By Kym Durance - posted Friday, 14 September 2018


Aged care funding comes largely from the Commonwealth. It is derived from an application from the providers of residential aged care based on a funding tool known as the Aged Care Funding Instrument (ACFI). Some 70% of residential aged care funding is derived from the ACFI. ACFI is the bastard child of its predecessors the Resident Classification Scale and Resident Classification Instrument; both of these funding tools were pigs. The ACFI is simply a pig with lipstick.

When a resident is admitted into a nursing home their needs in three distinct domains are assessed by the care staff. These are, the Activities of Daily Living (ADL's) in the areas of personal hygiene, continence mobility and their capacity to manage the process of eating, Behaviour (BEH) be it physical or verbal including things such as self-harm, inappropriate verbalisation and wandering. The third domain is Complex Health Care (CHC) which incorporates procedures including diabetic management, the administration of medicine and pain management and a raft of other technical processes. All in all there are 12 separate subsets that make up the aforementioned domains. A series of assessments are undertaken along with intensive charting and documentation to provide proof that these tasks have been undertaken and to comply with particular regulations.

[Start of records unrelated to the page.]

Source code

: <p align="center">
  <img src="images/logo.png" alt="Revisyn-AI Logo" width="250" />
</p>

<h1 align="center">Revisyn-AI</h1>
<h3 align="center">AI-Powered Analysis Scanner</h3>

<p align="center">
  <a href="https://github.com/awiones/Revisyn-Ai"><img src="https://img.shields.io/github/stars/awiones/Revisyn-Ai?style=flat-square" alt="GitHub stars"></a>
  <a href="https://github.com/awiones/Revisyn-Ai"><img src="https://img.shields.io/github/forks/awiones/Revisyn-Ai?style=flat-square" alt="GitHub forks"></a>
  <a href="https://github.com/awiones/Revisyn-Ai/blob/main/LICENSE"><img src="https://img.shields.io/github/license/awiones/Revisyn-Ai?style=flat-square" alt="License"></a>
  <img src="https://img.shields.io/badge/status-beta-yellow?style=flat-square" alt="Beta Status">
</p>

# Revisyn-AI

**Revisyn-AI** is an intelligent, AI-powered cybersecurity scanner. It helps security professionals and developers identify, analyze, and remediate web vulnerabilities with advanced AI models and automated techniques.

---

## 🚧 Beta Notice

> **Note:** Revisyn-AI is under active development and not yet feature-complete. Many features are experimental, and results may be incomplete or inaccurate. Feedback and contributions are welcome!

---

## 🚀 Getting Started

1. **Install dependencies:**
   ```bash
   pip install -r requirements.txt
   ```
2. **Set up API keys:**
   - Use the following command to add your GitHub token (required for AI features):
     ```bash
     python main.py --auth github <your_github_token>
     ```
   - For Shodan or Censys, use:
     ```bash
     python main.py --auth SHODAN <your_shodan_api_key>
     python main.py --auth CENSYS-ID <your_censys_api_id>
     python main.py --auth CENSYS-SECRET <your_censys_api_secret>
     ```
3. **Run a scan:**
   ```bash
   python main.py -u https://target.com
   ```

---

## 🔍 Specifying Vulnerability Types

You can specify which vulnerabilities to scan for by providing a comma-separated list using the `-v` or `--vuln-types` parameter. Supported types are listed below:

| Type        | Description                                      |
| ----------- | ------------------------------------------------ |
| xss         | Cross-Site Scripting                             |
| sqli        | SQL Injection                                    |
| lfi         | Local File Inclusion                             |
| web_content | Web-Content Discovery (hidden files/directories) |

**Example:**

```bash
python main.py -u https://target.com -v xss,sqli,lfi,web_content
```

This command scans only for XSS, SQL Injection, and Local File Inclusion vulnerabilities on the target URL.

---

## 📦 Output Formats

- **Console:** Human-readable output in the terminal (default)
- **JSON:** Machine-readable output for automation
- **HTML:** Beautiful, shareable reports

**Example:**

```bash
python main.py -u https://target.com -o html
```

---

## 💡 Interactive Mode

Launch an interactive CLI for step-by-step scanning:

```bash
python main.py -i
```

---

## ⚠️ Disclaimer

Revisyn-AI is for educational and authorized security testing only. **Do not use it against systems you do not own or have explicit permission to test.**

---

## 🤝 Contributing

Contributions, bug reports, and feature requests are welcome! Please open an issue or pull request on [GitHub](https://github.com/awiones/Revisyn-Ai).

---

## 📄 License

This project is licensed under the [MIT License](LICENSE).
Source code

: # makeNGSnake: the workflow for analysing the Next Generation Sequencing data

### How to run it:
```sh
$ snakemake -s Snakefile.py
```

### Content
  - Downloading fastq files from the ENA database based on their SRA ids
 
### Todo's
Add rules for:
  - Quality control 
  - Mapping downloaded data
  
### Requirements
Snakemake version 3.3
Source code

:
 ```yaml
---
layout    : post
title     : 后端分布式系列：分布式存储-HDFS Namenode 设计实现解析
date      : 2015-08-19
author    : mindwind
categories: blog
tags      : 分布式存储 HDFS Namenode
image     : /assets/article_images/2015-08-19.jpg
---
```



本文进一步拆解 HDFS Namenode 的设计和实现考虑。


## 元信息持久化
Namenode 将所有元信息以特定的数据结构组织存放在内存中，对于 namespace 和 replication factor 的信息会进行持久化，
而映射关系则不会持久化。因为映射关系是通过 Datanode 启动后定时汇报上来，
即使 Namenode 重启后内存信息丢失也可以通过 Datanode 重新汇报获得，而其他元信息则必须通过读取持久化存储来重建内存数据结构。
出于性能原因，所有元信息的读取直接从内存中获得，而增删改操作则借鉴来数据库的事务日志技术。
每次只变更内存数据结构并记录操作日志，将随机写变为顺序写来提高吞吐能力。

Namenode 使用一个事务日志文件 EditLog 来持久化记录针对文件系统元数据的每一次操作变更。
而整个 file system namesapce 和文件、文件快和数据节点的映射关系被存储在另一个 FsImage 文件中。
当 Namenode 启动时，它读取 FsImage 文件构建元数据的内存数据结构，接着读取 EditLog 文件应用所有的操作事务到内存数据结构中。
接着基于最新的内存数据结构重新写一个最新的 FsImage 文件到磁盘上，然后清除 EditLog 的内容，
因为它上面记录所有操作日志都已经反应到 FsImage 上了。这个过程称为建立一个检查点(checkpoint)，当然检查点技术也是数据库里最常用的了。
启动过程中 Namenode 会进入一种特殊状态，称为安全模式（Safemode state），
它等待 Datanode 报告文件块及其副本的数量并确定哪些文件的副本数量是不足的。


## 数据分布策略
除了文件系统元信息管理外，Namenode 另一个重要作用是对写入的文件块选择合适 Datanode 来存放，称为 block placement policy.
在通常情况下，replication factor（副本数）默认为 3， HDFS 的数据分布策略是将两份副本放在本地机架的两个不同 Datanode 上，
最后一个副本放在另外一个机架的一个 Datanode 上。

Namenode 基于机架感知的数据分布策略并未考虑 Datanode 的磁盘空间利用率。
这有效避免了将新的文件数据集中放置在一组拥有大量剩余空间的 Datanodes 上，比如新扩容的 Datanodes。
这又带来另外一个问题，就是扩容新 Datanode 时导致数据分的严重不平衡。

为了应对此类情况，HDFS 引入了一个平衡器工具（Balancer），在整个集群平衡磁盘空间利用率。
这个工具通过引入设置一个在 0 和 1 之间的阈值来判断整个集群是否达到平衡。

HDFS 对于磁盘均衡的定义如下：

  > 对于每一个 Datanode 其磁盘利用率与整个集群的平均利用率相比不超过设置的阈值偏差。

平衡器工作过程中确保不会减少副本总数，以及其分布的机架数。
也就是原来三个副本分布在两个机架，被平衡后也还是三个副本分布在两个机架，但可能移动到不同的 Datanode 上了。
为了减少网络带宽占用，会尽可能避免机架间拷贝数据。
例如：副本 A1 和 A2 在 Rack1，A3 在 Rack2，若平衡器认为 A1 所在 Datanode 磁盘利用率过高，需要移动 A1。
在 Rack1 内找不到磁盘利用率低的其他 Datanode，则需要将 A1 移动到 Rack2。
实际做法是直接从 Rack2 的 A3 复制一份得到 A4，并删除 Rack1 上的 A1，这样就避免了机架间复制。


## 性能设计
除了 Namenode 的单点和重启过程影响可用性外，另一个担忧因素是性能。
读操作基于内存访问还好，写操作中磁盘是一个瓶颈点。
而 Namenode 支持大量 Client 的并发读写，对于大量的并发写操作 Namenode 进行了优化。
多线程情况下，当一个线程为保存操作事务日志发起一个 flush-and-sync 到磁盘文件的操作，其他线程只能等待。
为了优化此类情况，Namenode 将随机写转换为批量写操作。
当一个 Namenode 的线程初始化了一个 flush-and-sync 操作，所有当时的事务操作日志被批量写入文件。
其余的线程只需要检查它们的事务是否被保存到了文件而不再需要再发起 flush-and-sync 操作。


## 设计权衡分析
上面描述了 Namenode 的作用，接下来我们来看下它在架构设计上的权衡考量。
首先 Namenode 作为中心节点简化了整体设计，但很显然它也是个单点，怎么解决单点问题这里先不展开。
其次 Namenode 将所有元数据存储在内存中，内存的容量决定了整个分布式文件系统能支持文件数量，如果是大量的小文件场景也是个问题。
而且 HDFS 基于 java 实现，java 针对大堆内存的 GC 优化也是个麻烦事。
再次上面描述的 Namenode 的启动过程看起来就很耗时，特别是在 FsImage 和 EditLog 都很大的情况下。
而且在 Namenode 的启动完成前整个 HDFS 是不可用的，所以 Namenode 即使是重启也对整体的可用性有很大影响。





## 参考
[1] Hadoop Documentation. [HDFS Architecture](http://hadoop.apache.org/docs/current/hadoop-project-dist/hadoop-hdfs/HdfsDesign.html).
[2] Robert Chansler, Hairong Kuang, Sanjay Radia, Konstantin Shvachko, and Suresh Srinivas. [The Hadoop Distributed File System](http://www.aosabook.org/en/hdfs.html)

In order to ensure revenue arising from the ACFI is maximised most if not all facilities engage one or more specialists in the area of the ACFI whose primary role is to manage the process. Often external consultants are engaged to further enhance this process. All of this comes at a cost in relation to in house salary and wages or fees to external providers. It is a laborious task requiring considerable co-ordination, attention to detail and is governed by specific business rules set down by the Commonwealth.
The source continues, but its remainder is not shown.